Milenyum kuşağının 40 yaşında emeklilik hayali -2

Geçtiğimiz hafta, milenyum kuşağı olarak adlandırdığımız genç neslin çalışma koşulları ve emeklilik ile ilgili beklentilerinin diğer nesillere göre daha farklı olduğuna değinmiştik. Bu kuşağın iş hayatı konusunda en önemli beklentisi ise daha esnek çalışma koşullarda görev yapmak olarak karşımıza çıkıyor.

Esnek çalışma koşulları esasen çok yeni bir kavram değil. Pek çok meslekte yaygın olarak karşımıza çıkan esnek çalışma yaklaşımı, çalışma yeri ve saatlerinde çalışanların tercihini ön plana aldığı için işgücü verimliliğini de önemli ölçüde arttırıyor. Gazeteciler ve akademisyenler başta olmak üzere pek çok alanda esnek çalışma prensipleri aktif olarak uzun yıllardır yaygın olarak uygulanıyor.

Milenyum kuşağındaki gençlerin sevdikleri alanlarda rutinin dışına çıkarak esnek koşullarda çalışmayı tercih etmesi de alışageldikleri dijital dünyanın zaman ve mekân sınırları konusundaki esnekliğinden kaynaklanıyor. Haliyle, milenyum gençliği olgun yaşlarında emekli olup tamamen çalışmayı bırakma hayalleri kurmak yerine, belirli bir yaştan itibaren çalışmaya daha az zaman harcayarak kalan zamanını seyahat gibi etkinliklerle değerlendirmek istiyor.

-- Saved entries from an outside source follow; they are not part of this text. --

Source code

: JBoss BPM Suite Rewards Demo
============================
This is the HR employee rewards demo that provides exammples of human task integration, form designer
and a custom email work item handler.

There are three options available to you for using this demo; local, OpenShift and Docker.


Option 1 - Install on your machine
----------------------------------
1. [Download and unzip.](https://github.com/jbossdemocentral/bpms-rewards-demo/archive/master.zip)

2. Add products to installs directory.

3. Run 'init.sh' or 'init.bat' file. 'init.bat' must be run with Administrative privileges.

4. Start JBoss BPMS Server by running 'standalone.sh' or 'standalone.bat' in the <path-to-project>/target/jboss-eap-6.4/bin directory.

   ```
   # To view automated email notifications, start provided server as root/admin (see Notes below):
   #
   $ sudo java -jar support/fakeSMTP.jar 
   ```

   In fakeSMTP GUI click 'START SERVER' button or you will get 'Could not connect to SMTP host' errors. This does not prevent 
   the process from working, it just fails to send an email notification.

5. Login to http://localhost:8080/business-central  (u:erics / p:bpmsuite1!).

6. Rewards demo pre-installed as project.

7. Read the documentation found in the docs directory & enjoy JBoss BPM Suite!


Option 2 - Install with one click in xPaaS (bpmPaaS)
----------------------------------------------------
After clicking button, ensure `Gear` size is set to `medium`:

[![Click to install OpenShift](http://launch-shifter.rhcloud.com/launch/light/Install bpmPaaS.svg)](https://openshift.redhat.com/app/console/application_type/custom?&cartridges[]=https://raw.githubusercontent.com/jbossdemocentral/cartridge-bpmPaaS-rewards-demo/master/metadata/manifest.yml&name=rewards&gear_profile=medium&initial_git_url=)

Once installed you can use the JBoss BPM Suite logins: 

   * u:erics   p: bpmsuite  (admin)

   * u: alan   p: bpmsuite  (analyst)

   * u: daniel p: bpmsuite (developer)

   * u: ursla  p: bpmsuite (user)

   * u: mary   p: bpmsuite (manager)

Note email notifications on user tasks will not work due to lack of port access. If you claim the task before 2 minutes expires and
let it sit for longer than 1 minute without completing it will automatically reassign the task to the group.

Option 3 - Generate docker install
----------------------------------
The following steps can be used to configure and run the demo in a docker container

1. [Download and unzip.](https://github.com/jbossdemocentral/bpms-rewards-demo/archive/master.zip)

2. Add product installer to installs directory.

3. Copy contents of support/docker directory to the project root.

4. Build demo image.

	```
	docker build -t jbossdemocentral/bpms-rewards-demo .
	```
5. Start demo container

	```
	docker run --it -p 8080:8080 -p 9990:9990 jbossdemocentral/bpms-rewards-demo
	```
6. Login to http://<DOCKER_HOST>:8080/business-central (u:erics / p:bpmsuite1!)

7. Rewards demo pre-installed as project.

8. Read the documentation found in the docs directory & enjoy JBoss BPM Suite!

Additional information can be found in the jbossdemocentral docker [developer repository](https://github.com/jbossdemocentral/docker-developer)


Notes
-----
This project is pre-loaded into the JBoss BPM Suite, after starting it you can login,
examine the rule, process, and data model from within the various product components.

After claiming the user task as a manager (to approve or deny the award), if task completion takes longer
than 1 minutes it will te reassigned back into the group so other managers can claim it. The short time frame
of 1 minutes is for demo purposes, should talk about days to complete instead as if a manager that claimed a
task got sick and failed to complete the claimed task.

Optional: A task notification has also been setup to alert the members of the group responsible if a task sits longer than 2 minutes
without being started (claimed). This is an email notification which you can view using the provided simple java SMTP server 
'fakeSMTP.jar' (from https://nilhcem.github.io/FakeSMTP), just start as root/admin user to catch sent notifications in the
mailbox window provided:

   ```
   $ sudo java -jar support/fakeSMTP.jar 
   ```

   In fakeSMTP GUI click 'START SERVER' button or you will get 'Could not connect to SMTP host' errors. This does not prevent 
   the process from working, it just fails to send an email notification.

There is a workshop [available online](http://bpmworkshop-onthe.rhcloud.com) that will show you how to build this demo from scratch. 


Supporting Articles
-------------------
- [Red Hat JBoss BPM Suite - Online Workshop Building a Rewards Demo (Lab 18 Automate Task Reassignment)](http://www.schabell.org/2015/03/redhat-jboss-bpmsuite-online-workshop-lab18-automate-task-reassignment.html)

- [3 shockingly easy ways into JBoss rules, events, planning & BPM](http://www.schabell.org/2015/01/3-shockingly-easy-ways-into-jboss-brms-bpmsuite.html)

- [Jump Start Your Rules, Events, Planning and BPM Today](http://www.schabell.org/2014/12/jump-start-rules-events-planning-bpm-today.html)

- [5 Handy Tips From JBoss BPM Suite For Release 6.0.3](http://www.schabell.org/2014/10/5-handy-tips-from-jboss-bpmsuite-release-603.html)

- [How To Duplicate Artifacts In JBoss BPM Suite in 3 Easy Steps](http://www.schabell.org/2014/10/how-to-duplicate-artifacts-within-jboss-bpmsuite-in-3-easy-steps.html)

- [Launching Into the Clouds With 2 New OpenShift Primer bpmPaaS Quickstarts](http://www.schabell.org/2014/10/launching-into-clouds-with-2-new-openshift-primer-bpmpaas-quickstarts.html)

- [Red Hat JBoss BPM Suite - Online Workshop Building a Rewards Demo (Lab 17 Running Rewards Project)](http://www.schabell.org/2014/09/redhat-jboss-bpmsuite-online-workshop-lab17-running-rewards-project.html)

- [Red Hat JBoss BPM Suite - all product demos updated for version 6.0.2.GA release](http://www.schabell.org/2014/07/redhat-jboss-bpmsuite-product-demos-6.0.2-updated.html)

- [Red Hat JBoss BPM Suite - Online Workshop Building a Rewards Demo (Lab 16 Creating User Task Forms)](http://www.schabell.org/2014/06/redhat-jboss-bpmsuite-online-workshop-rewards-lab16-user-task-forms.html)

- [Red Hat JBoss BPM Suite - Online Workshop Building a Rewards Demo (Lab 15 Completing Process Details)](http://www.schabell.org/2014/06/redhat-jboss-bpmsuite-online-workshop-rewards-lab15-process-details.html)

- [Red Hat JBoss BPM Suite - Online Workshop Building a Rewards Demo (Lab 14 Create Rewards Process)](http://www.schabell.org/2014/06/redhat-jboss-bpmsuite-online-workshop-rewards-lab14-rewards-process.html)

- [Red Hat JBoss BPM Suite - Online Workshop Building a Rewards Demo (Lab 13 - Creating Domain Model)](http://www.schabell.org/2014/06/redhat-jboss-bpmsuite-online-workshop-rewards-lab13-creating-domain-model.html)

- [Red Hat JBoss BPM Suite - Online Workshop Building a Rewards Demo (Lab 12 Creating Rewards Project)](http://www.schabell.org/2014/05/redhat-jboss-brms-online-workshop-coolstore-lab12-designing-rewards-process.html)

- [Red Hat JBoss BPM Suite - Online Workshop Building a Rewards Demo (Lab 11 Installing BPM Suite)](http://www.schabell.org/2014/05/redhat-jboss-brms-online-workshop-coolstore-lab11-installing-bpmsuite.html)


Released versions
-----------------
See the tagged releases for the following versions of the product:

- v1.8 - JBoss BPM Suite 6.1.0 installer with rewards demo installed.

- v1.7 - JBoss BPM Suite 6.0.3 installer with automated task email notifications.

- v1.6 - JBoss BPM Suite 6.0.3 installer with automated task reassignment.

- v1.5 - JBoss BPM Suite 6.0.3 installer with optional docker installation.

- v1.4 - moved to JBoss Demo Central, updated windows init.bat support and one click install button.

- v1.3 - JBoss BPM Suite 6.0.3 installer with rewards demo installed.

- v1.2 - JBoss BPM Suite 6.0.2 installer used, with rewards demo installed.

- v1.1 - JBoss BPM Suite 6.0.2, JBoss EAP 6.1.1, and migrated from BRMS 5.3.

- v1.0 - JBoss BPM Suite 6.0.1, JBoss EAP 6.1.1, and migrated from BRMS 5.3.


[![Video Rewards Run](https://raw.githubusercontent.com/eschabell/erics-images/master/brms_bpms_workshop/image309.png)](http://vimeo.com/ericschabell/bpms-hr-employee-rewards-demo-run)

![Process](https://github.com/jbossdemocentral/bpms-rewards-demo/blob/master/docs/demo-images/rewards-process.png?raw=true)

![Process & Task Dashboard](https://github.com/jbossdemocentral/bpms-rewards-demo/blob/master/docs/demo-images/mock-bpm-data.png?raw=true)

Yasal olarak 60’lı yaşlardan önce emekli olma şansına sahip olmayan milenyum kuşağının erken emeklilik hayallerini gerçekleştirebilmesi için ise yaşam standartlarını sürdürebileceği miktarda birikime sahip olması gerekiyor. Bu yüzden de, üniversite öğrenimini tamamladıktan sonra çalışmaya başlayan ve 40’lı yaşlarda emeklilik hayalleri kuran bir gencin en az 20-25 yıl aktif olarak çalışması gerektiğini söyleyebiliriz. Bu süre zarfında yapacakları birikim, 40 yaşından sonra kısmi zamanlı çalışarak elde edecekleri çalışmalardan elde edecekleri gelire ek olarak belirli bir refah seviyesinde yaşamlarını idame etmelerini sağlayabilecektir.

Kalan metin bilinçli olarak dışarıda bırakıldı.